First, remember that Christians thrived before there was a "Christian" age. On the whole, we have to stop blaming the society to whom God has sent us to preach Christ's saving message!

Second, the gospel contains both actions and words, so maybe we need to look at our own words and actions. Language can sometimes be unintentionally inarticulate. Language can also lead to articulating a better vision. Join me in this vision of Keeping House and the Open Door. "Keeping house for the Lord" is important in the sense of keeping God's house in order:

"But if I should be delayed, I have written so that you will know how people ought to conduct themselves in God’s household, which is the church of the living God, the pillar and foundation of the truth" (I Timothy 3:15).

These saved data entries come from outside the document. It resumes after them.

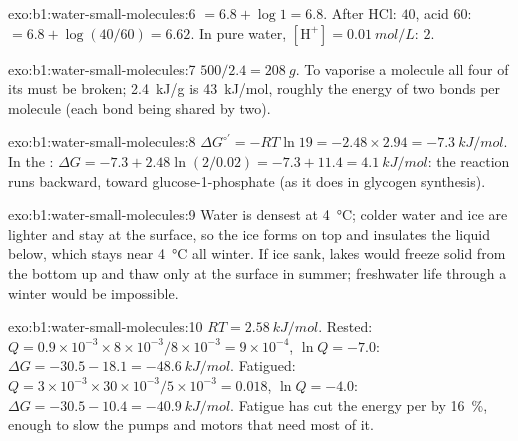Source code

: \begin{solution}{exo:b1:water-small-molecules:6}
 $= 6.8 + \log 1 = 6.8$. After HCl:  $40$, acid $60$:  $= 6.8 +
\log(40/60) = 6.62$. In pure water, $[\mathrm{H^+}] = \qty{0.01}{mol/L}$:
 $2$.
\end{solution}

\begin{solution}{exo:b1:water-small-molecules:7}
$500/2.4 = \qty{208}{g}$. To vaporise a molecule all four of its  must be broken; \qty{2.4}{kJ/g} is \qty{43}{kJ/mol}, roughly the
energy of two bonds per molecule (each bond being shared by two).
\end{solution}

\begin{solution}{exo:b1:water-small-molecules:8}
$\Delta G^{\circ\prime} = -RT\ln 19 = -2.48\times 2.94 =
\qty{-7.3}{kJ/mol}$. In the : $\Delta G = -7.3 + 2.48\ln(2/0.02) =
-7.3 + 11.4 = \qty{+4.1}{kJ/mol}$: the reaction runs backward, toward
glucose-1-phosphate (as it does in glycogen synthesis).
\end{solution}

\begin{solution}{exo:b1:water-small-molecules:9}
Water is densest at \qty{4}{\celsius}; colder water and ice are lighter
and stay at the surface, so the ice forms on top and insulates the
liquid below, which stays near \qty{4}{\celsius} all winter. If ice
sank, lakes would freeze solid from the bottom up and thaw only at the
surface in summer; freshwater life through a winter would be
impossible.
\end{solution}

\begin{solution}{exo:b1:water-small-molecules:10}
$RT = \qty{2.58}{kJ/mol}$. Rested: $Q = 0.9\times 10^{-3}\times 8\times
10^{-3}/8\times 10^{-3} = 9\times 10^{-4}$, $\ln Q = -7.0$: $\Delta G =
-30.5 - 18.1 = \qty{-48.6}{kJ/mol}$. Fatigued: $Q = 3\times 10^{-3}\times
30\times 10^{-3}/5\times 10^{-3} = 0.018$, $\ln Q = -4.0$: $\Delta G =
-30.5 - 10.4 = \qty{-40.9}{kJ/mol}$. Fatigue has cut the energy per 
by \qty{16}{\%}, enough to slow the pumps and motors that need most of
it.
\end{solution}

When we "keep house", are we focused on the "church house" or God's "house?" Are we focused on having a physical presence in the neighborhood or a spiritual presence? Too much materialistic thinking can blind us to who is truly God's House. Too much inward focus can falsely satisfy that we are fulfilling a duty.

Then when "Keeping house for the Lord" inevitably results in "Closing the doors of the Church", how can we change that focus?

John 10:7 has Jesus saying, "I am the door" or "gate". When keeping the doors open, are we showing people The Door? Are we more interested in showing certain people the door -- as in get out? When someone walks through the door, are they invited to walk back out? Sometimes the invitation to leave is offered by the deafening silence "heard" in not welcoming them in. Dealing with people is dealing with problems. Evangelism is messy because people's lives are messy without the Lord. Learning to love is easy when we like people and they are mature believers. Learning to love is hard, takes sacrifice, and is painful when we don't get along and people need us for more than company. Just ask Jesus.

It is inevitable that some churches will cease to exist in certain locations.

  • Some deserve to close because of the carnage they've inflicted on themselves.
  • Others deserve to close because of indifference towards outsiders.
  • Some deserve to thrive but economics can impact congregations like it can families. But beware of changing locations of buildings because "the neighborhood is changing" (unless it is getting dangerous). I've never seen a neighborhood change to people without souls.
  • Other closing churches are in-between as to reason or a combination of many.

This is not a socio-economic-psychological expose. It's just a warning. This short observational article is not about whether churches should close, nor is it a blanket condemnation of those who have or will. My goal is to help us use our minds, tongues, feet, hands, and Bibles to articulate God's vision for a local church. In fact, just preaching truth can cause a congregation to either grow or cease to exist.

What's that message and vision? The Door is kept open into God's House.